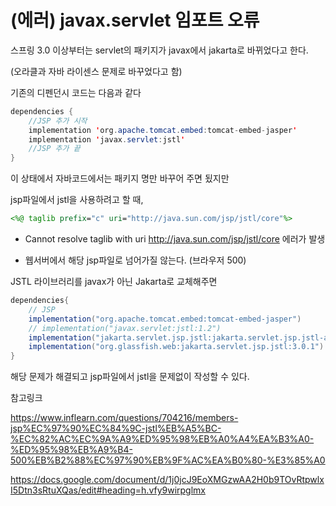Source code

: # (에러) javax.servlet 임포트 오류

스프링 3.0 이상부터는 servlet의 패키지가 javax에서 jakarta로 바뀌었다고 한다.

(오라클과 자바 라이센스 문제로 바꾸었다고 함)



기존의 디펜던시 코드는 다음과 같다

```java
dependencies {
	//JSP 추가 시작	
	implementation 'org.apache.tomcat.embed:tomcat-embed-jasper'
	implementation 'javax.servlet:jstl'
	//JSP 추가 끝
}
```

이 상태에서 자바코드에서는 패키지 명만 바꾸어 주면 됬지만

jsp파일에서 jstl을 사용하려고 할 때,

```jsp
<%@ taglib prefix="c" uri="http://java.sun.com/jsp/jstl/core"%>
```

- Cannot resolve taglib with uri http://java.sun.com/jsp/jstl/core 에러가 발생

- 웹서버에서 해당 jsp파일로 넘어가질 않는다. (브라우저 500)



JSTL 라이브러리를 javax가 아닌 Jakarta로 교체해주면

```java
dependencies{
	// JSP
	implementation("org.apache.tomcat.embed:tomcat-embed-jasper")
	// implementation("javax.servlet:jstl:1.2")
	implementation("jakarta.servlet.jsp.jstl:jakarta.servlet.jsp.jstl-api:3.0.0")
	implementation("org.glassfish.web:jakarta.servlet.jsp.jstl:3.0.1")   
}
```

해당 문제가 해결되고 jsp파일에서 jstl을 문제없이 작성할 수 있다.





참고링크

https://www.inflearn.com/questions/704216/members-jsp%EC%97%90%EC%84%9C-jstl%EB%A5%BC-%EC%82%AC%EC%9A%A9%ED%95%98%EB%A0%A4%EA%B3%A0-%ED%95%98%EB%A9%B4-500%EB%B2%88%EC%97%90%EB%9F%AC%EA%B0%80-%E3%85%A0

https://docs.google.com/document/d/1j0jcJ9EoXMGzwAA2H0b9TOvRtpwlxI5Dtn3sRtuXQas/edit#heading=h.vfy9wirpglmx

########################################

* TASK DIRECTIONS *
When the string "implementation" appears in a line of the records above, that line is to be copied.

* OUTPUT FOR THIS TASK *
	implementation 'org.apache.tomcat.embed:tomcat-embed-jasper'
	implementation 'javax.servlet:jstl'
	implementation("org.apache.tomcat.embed:tomcat-embed-jasper")
	// implementation("javax.servlet:jstl:1.2")
	implementation("jakarta.servlet.jsp.jstl:jakarta.servlet.jsp.jstl-api:3.0.0")
	implementation("org.glassfish.web:jakarta.servlet.jsp.jstl:3.0.1")   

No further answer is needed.